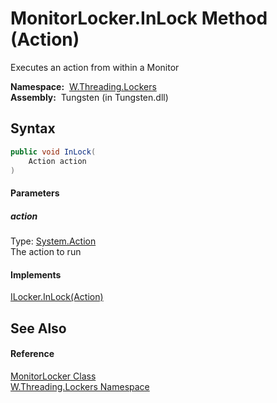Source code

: MonitorLocker.InLock Method (Action)
====================================
   Executes an action from within a Monitor

  **Namespace:**  [W.Threading.Lockers][1]  
  **Assembly:**  Tungsten (in Tungsten.dll)

Syntax
------

```csharp
public void InLock(
	Action action
)
```

#### Parameters

##### *action*
Type: [System.Action][2]  
The action to run

#### Implements
[ILocker.InLock(Action)][3]  


See Also
--------

#### Reference
[MonitorLocker Class][4]  
[W.Threading.Lockers Namespace][1]  

[1]: ../README.md
[2]: http://msdn.microsoft.com/en-us/library/bb534741
[3]: ../ILocker/InLock.md
[4]: README.md
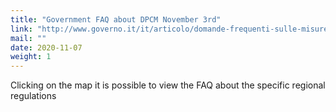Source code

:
 ```yaml
---
title: "Government FAQ about DPCM November 3rd"
link: "http://www.governo.it/it/articolo/domande-frequenti-sulle-misure-adottate-dal-governo/15638?fbclid=IwAR2loFfXT0gnbS6CrmbVbLxMcZS51Md5W7ZzSJ5sOkMabGduQ5WlnSNIATU#zone"
mail: ""
date: 2020-11-07
weight: 1
---
```


Clicking on the map it is possible to view the FAQ about the specific regional regulations
 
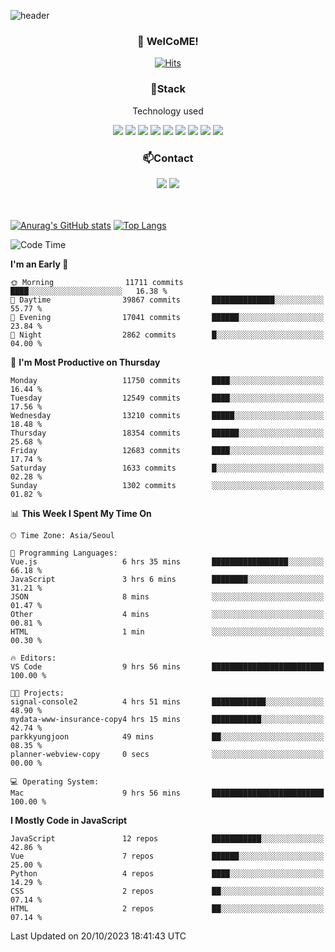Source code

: ![header](https://capsule-render.vercel.app/api?type=waving&color=gradient&height=200&text=Kyungjoon&fontAlign=70&fontAlignY=40&animation=twinkling)

<h3 align="center">👋 WelCoME!</h3>

<div align=center>
  
[![Hits](https://hits.seeyoufarm.com/api/count/incr/badge.svg?url=https%3A%2F%2Fgithub.com%2Fuvula6921&count_bg=%2322BAC9&title_bg=%23827F7F&icon=iconify.svg&icon_color=%2325A27F&title=visits&edge_flat=false)](https://hits.seeyoufarm.com)
  
</div>
<h3 align="center">📌Stack</h3>
<p align="center">Technology used</p>
<div align="center"><img src="https://img.shields.io/badge/HTML5-E34F26?style=flat-square&logo=HTML5&logoColor=white"></img> <img src="https://img.shields.io/badge/CSS3-0A84FF?style=flat-square&logo=CSS3&logoColor=white"></img> <img src="https://img.shields.io/badge/JavaScript-FFCD11?style=flat-square&logo=JavaScript&logoColor=white"></img> <img src="https://img.shields.io/badge/React-00BCF6?style=flat-square&logo=React&logoColor=white"></img> <img src="https://img.shields.io/badge/jQuery-3655FF?style=flat-square&logo=jQuery&logoColor=white"></img> <img src="https://img.shields.io/badge/Ruby-E0115F?style=flat-square&logo=Ruby&logoColor=white"></img> <img src="https://img.shields.io/badge/Python-4B8BBE?style=flat-square&logo=Python&logoColor=white"></img> <img src="https://img.shields.io/badge/Vue-4FC08D?style=flat-square&logo=Vue.js&logoColor=white"></img> <img src="https://img.shields.io/badge/Nuxt-00DC82?style=flat-square&logo=Nuxt.js&logoColor=white"></img></div>

<h3 align="center">📫Contact</h3>
<div align="center"><a href="https://velog.io/@uvula6921/"><img src="https://img.shields.io/badge/Blog-20c997?style=flat-square&logo=V&logoColor=white"/></a> <a href="pkj6921@gmail.com"><img src="https://img.shields.io/badge/Gmail-EA4335?style=flat-square&logo=Gmail&logoColor=white"/></a></div>
<br>
<br>

[![Anurag's GitHub stats](https://github-readme-stats.vercel.app/api?username=uvula6921&hide=stars,issues&show_icons=true&count_private=true&theme=tokyonight)](https://github.com/anuraghazra/github-readme-stats)
[![Top Langs](https://github-readme-stats.vercel.app/api/top-langs/?username=uvula6921&hide=css,jupyter%20notebook,html&exclude_repo=uvula6921,uvula6921.github.io&layout=compact&langs_count=8)](https://github.com/anuraghazra/github-readme-stats)

<!--START_SECTION:waka-->
![Code Time](http://img.shields.io/badge/Code%20Time-1%2C852%20hrs%2048%20mins-blue)

**I'm an Early 🐤** 

```text
🌞 Morning                11711 commits       ████░░░░░░░░░░░░░░░░░░░░░   16.38 % 
🌆 Daytime                39867 commits       ██████████████░░░░░░░░░░░   55.77 % 
🌃 Evening                17041 commits       ██████░░░░░░░░░░░░░░░░░░░   23.84 % 
🌙 Night                  2862 commits        █░░░░░░░░░░░░░░░░░░░░░░░░   04.00 % 
```
📅 **I'm Most Productive on Thursday** 

```text
Monday                   11750 commits       ████░░░░░░░░░░░░░░░░░░░░░   16.44 % 
Tuesday                  12549 commits       ████░░░░░░░░░░░░░░░░░░░░░   17.56 % 
Wednesday                13210 commits       █████░░░░░░░░░░░░░░░░░░░░   18.48 % 
Thursday                 18354 commits       ██████░░░░░░░░░░░░░░░░░░░   25.68 % 
Friday                   12683 commits       ████░░░░░░░░░░░░░░░░░░░░░   17.74 % 
Saturday                 1633 commits        █░░░░░░░░░░░░░░░░░░░░░░░░   02.28 % 
Sunday                   1302 commits        ░░░░░░░░░░░░░░░░░░░░░░░░░   01.82 % 
```


📊 **This Week I Spent My Time On** 

```text
🕑︎ Time Zone: Asia/Seoul

💬 Programming Languages: 
Vue.js                   6 hrs 35 mins       █████████████████░░░░░░░░   66.18 % 
JavaScript               3 hrs 6 mins        ████████░░░░░░░░░░░░░░░░░   31.21 % 
JSON                     8 mins              ░░░░░░░░░░░░░░░░░░░░░░░░░   01.47 % 
Other                    4 mins              ░░░░░░░░░░░░░░░░░░░░░░░░░   00.81 % 
HTML                     1 min               ░░░░░░░░░░░░░░░░░░░░░░░░░   00.30 % 

🔥 Editors: 
VS Code                  9 hrs 56 mins       █████████████████████████   100.00 % 

🐱‍💻 Projects: 
signal-console2          4 hrs 51 mins       ████████████░░░░░░░░░░░░░   48.90 % 
mydata-www-insurance-copy4 hrs 15 mins       ███████████░░░░░░░░░░░░░░   42.74 % 
parkkyungjoon            49 mins             ██░░░░░░░░░░░░░░░░░░░░░░░   08.35 % 
planner-webview-copy     0 secs              ░░░░░░░░░░░░░░░░░░░░░░░░░   00.00 % 

💻 Operating System: 
Mac                      9 hrs 56 mins       █████████████████████████   100.00 % 
```

**I Mostly Code in JavaScript** 

```text
JavaScript               12 repos            ███████████░░░░░░░░░░░░░░   42.86 % 
Vue                      7 repos             ██████░░░░░░░░░░░░░░░░░░░   25.00 % 
Python                   4 repos             ████░░░░░░░░░░░░░░░░░░░░░   14.29 % 
CSS                      2 repos             ██░░░░░░░░░░░░░░░░░░░░░░░   07.14 % 
HTML                     2 repos             ██░░░░░░░░░░░░░░░░░░░░░░░   07.14 % 
```




 Last Updated on 20/10/2023 18:41:43 UTC
<!--END_SECTION:waka-->

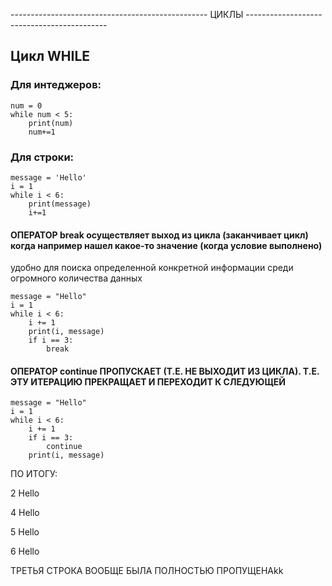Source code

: ------------------------------------------------- ЦИКЛЫ -------------------------------------------

## Цикл WHILE
### Для интеджеров:

```
num = 0
while num < 5:
    print(num)
    num+=1
```

### Для строки:

```
message = 'Hello'
i = 1
while i < 6:
    print(message)
    i+=1
```

#### ОПЕРАТОР break осуществляет выход из цикла (заканчивает цикл) когда например нашел какое-то значение (когда условие выполнено)
удобно для поиска определенной конкретной информации среди огромного количества данных 

```
message = "Hello"
i = 1
while i < 6:
    i += 1
    print(i, message)
    if i == 3:
        break
```

#### ОПЕРАТОР continue ПРОПУСКАЕТ (Т.Е. НЕ ВЫХОДИТ ИЗ ЦИКЛА). Т.Е. ЭТУ ИТЕРАЦИЮ ПРЕКРАЩАЕТ И ПЕРЕХОДИТ К СЛЕДУЮЩЕЙ 

```
message = "Hello"
i = 1
while i < 6:
    i += 1
    if i == 3:
        continue
    print(i, message)
``` 

ПО ИТОГУ:

2 Hello

4 Hello

5 Hello

6 Hello

ТРЕТЬЯ СТРОКА ВООБЩЕ БЫЛА ПОЛНОСТЬЮ ПРОПУЩЕНАkk
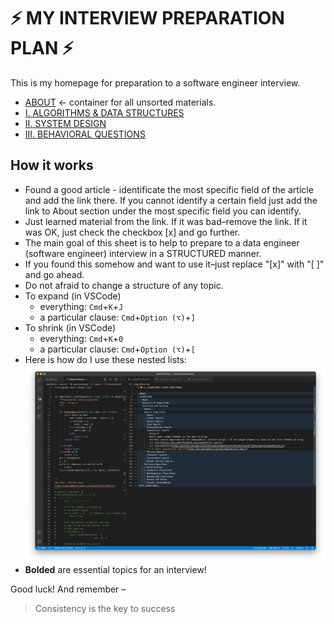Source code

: # ⚡ MY INTERVIEW PREPARATION PLAN ⚡

This is my homepage for preparation to a software engineer interview.
  - [ABOUT](https://github.com/sgalich/interview-preparation/blob/main/0_about.md) <- container for all unsorted materials.
  - [I. ALGORITHMS & DATA STRUCTURES](https://github.com/sgalich/interview-preparation/blob/main/1_algorithms.md)
  - [II. SYSTEM DESIGN](https://github.com/sgalich/interview-preparation/blob/main/2_system_design.md)
  - [III. BEHAVIORAL QUESTIONS](https://github.com/sgalich/interview-preparation/blob/main/3_behavioral.md)

## How it works
  - Found a good article - identificate the most specific field of the article and add the link there. If you cannot identify a certain field just add the link to About section under the most specific field you can identify.
  - Just learned material from the link. If it was bad–remove the link. If it was OK, just check the checkbox [x] and go further.
  - The main goal of this sheet is to help to prepare to a data engineer (software engineer) interview in a STRUCTURED manner.
  - If you found this somehow and want to use it–just replace "[x]" with "[ ]" and go ahead.
  - Do not afraid to change a structure of any topic.
  - To expand (in VSCode)
    - everything: ```Cmd```+```K```+```J```
    - a particular clause: ```Cmd```+```Option (⌥)```+```]```
  - To shrink (in VSCode)
    - everything: ```Cmd```+```K```+```0```
    - a particular clause: ```Cmd```+```Option (⌥)```+```[```
  - Here is how do I use these nested lists: ![](https://github.com/sgalich/interview-preparation/blob/main/overview.png)
  - **Bolded** are essential topics for an interview!

Good luck! And remember –
> Consistency is the key to success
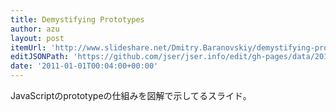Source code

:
 ```yaml
---
title: Demystifying Prototypes
author: azu
layout: post
itemUrl: 'http://www.slideshare.net/Dmitry.Baranovskiy/demystifying-prototypes-6183470'
editJSONPath: 'https://github.com/jser/jser.info/edit/gh-pages/data/2011/01/index.json'
date: '2011-01-01T00:04:00+00:00'
---
```

JavaScriptのprototypeの仕組みを図解で示してるスライド。
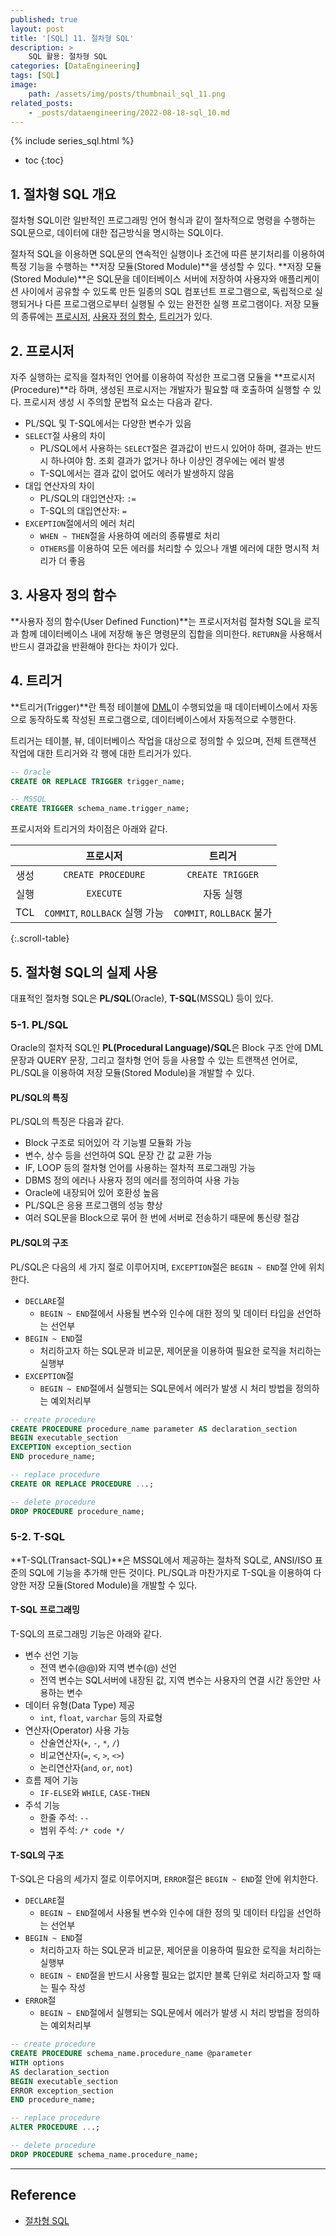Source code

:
 ```yaml
---
published: true
layout: post
title: '[SQL] 11. 절차형 SQL'
description: >
    SQL 활용: 절차형 SQL
categories: [DataEngineering]
tags: [SQL]
image:
    path: /assets/img/posts/thumbnail_sql_11.png
related_posts:
    - _posts/dataengineering/2022-08-18-sql_10.md
---
```

{% include series_sql.html %}
* toc
{:toc}

## 1. 절차형 SQL 개요

절차형 SQL이란 일반적인 프로그래밍 언어 형식과 같이 절차적으로 명령을 수행하는 SQL문으로, 데이터에 대한 접근방식을 명시하는 SQL이다.  

절차적 SQL을 이용하면 SQL문의 연속적인 실행이나 조건에 따른 분기처리를 이용하여 특정 기능을 수행하는 **저장 모듈(Stored Module)**을 생성할 수 있다. **저장 모듈(Stored Module)**은 SQL문을 데이터베이스 서버에 저장하여 사용자와 애플리케이션 사이에서 공유할 수 있도록 만든 일종의 SQL 컴포넌트 프로그램으로, 독립적으로 실행되거나 다른 프로그램으로부터 실행될 수 있는 완전한 실행 프로그램이다. 저장 모듈의 종류에는 [프로시저](#2-프로시저), [사용자 정의 함수](#3-사용자-정의-함수), [트리거](#4-트리거)가 있다.  

## 2. 프로시저

자주 실행하는 로직을 절차적인 언어를 이용하여 작성한 프로그램 모듈을 **프로시저(Procedure)**라 하며, 생성된 프로시저는 개발자가 필요할 때 호출하여 실행할 수 있다. 프로시저 생성 시 주의할 문법적 요소는 다음과 같다.  

- PL/SQL 및 T-SQL에서는 다양한 변수가 있음
- `SELECT`절 사용의 차이
    - PL/SQL에서 사용하는 `SELECT`절은 결과값이 반드시 있어야 하며, 결과는 반드시 하나여야 함. 조회 결과가 없거나 하나 이상인 경우에는 에러 발생
    - T-SQL에서는 결과 값이 없어도 에러가 발생하지 않음
- 대입 연산자의 차이
    - PL/SQL의 대입연산자: `:=`
    - T-SQL의 대입연산자: `=`
- `EXCEPTION`절에서의 에러 처리
    - `WHEN ~ THEN`절을 사용하여 에러의 종류별로 처리
    - `OTHERS`를 이용하여 모든 에러를 처리할 수 있으나 개별 에러에 대한 명시적 처리가 더 좋음

## 3. 사용자 정의 함수

**사용자 정의 함수(User Defined Function)**는 프로시저처럼 절차형 SQL을 로직과 함께 데이터베이스 내에 저장해 놓은 명령문의 집합을 의미한다. `RETURN`을 사용해서 반드시 결과값을 반환해야 한다는 차이가 있다.  

## 4. 트리거

**트리거(Trigger)**란 특정 테이블에 [DML](/dataengineering/sql_05/#3-dml)이 수행되었을 때 데이터베이스에서 자동으로 동작하도록 작성된 프로그램으로, 데이터베이스에서 자동적으로 수행한다.  

트리거는 테이블, 뷰, 데이터베이스 작업을 대상으로 정의할 수 있으며, 전체 트랜잭션 작업에 대한 트리거와 각 행에 대한 트리거가 있다.  

```sql
-- Oracle
CREATE OR REPLACE TRIGGER trigger_name;

-- MSSQL
CREATE TRIGGER schema_name.trigger_name;
```

프로시저와 트리거의 차이점은 아래와 같다.  

||프로시저|트리거|
|:-:|:-:|:-:|
|생성|`CREATE PROCEDURE`|`CREATE TRIGGER`|
|실행|`EXECUTE`|자동 실행|
|TCL|`COMMIT`, `ROLLBACK` 실행 가능|`COMMIT`, `ROLLBACK` 불가|
{:.scroll-table}

## 5. 절차형 SQL의 실제 사용

대표적인 절차형 SQL은 **PL/SQL**(Oracle), **T-SQL**(MSSQL) 등이 있다.  

### 5-1. PL/SQL

Oracle의 절차적 SQL인 **PL(Procedural Language)/SQL**은 Block 구조 안에 DML 문장과 QUERY 문장, 그리고 절차형 언어 등을 사용할 수 있는 트랜잭션 언어로, PL/SQL을 이용하여 저장 모듈(Stored Module)을 개발할 수 있다.  

#### PL/SQL의 특징

PL/SQL의 특징은 다음과 같다.  

- Block 구조로 되어있어 각 기능별 모듈화 가능
- 변수, 상수 등을 선언하여 SQL 문장 간 값 교환 가능
- IF, LOOP 등의 절차형 언어를 사용하는 절차적 프로그래밍 가능
- DBMS 정의 에러나 사용자 정의 에러를 정의하여 사용 가능
- Oracle에 내장되어 있어 호환성 높음
- PL/SQL은 응용 프로그램의 성능 향상
- 여러 SQL문을 Block으로 묶어 한 번에 서버로 전송하기 때문에 통신량 절감

#### PL/SQL의 구조

PL/SQL은 다음의 세 가지 절로 이루어지며, `EXCEPTION`절은 `BEGIN ~ END`절 안에 위치한다.  

- `DECLARE`절
    - `BEGIN ~ END`절에서 사용될 변수와 인수에 대한 정의 및 데이터 타입을 선언하는 선언부
- `BEGIN ~ END`절
    - 처리하고자 하는 SQL문과 비교문, 제어문을 이용하여 필요한 로직을 처리하는 실행부
- `EXCEPTION`절
    - `BEGIN ~ END`절에서 실행되는 SQL문에서 에러가 발생 시 처리 방법을 정의하는 예외처리부

```sql
-- create procedure
CREATE PROCEDURE procedure_name parameter AS declaration_section
BEGIN executable_section
EXCEPTION exception_section
END procedure_name;

-- replace procedure
CREATE OR REPLACE PROCEDURE ...;

-- delete procedure
DROP PROCEDURE procedure_name;
```

### 5-2. T-SQL

**T-SQL(Transact-SQL)**은 MSSQL에서 제공하는 절차적 SQL로, ANSI/ISO 표준의 SQL에 기능을 추가해 만든 것이다. PL/SQL과 마찬가지로 T-SQL을 이용하여 다양한 저장 모듈(Stored Module)을 개발할 수 있다.  

#### T-SQL 프로그래밍

T-SQL의 프로그래밍 기능은 아래와 같다.  

- 변수 선언 기능
    - 전역 변수(@@)와 지역 변수(@) 선언
    - 전역 변수는 SQL서버에 내장된 값, 지역 변수는 사용자의 연결 시간 동안만 사용하는 변수
- 데이터 유형(Data Type) 제공
    - `int`, `float`, `varchar` 등의 자료형
- 연산자(Operator) 사용 가능
    - 산술연산자(`+`, `-`, `*`, `/`)
    - 비교연산자(`=`, `<`, `>`, `<>`)
    - 논리연산자(`and`, `or`, `not`)
- 흐름 제어 기능
    - `IF-ELSE`와 `WHILE`, `CASE-THEN`
- 주석 기능
    - 한줄 주석: `--`
    - 범위 주석: `/* code */`

#### T-SQL의 구조

T-SQL은 다음의 세가지 절로 이루어지며, `ERROR`절은 `BEGIN ~ END`절 안에 위치한다.  

- `DECLARE`절
    - `BEGIN ~ END`절에서 사용될 변수와 인수에 대한 정의 및 데이터 타입을 선언하는 선언부
- `BEGIN ~ END`절
    - 처리하고자 하는 SQL문과 비교문, 제어문을 이용하여 필요한 로직을 처리하는 실행부
    - `BEGIN ~ END`절을 반드시 사용할 필요는 없지만 블록 단위로 처리하고자 할 때는 필수 작성
- `ERROR`절
    - `BEGIN ~ END`절에서 실행되는 SQL문에서 에러가 발생 시 처리 방법을 정의하는 예외처리부

```sql
-- create procedure
CREATE PROCEDURE schema_name.procedure_name @parameter
WITH options
AS declaration_section
BEGIN executable_section
ERROR exception_section
END procedure_name;

-- replace procedure
ALTER PROCEDURE ...;

-- delete procedure
DROP PROCEDURE schema_name.procedure_name;
```

---
## Reference
- [절차형 SQL](https://dataonair.or.kr/db-tech-reference/d-guide/sql/?pageid=3&mod=document&uid=353)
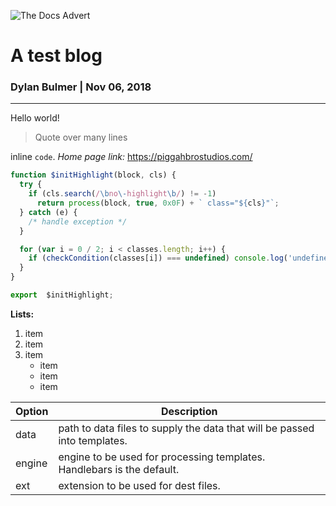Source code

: ![The Docs Advert](/images/the-docs-advert.svg)

# A test blog
### Dylan Bulmer | Nov 06, 2018
___
Hello world!
> Quote
> over
> many
> lines

inline `code`. *Home page link:* https://piggahbrostudios.com/
```js
function $initHighlight(block, cls) {
  try {
    if (cls.search(/\bno\-highlight\b/) != -1) 
      return process(block, true, 0x0F) + ` class="${cls}"`;
  } catch (e) {
    /* handle exception */
  }

  for (var i = 0 / 2; i < classes.length; i++) {
    if (checkCondition(classes[i]) === undefined) console.log('undefined');
  }
}

export  $initHighlight;
```

**Lists:**
1. item
2. item
3. item
    * item
    * item
    * item

| Option | Description |
| ------ | ----------- |
| data   | path to data files to supply the data that will be passed into templates.    |
| engine | engine to be used for processing templates. Handlebars is the default.       |
| ext    | extension to be used for dest files.                                         |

WHAT NEEDS TO BE DONE
Looking at the material above, count the lines containing the string "수행하는" and reply with the count alone.

RESPONSE TO THIS TASK
2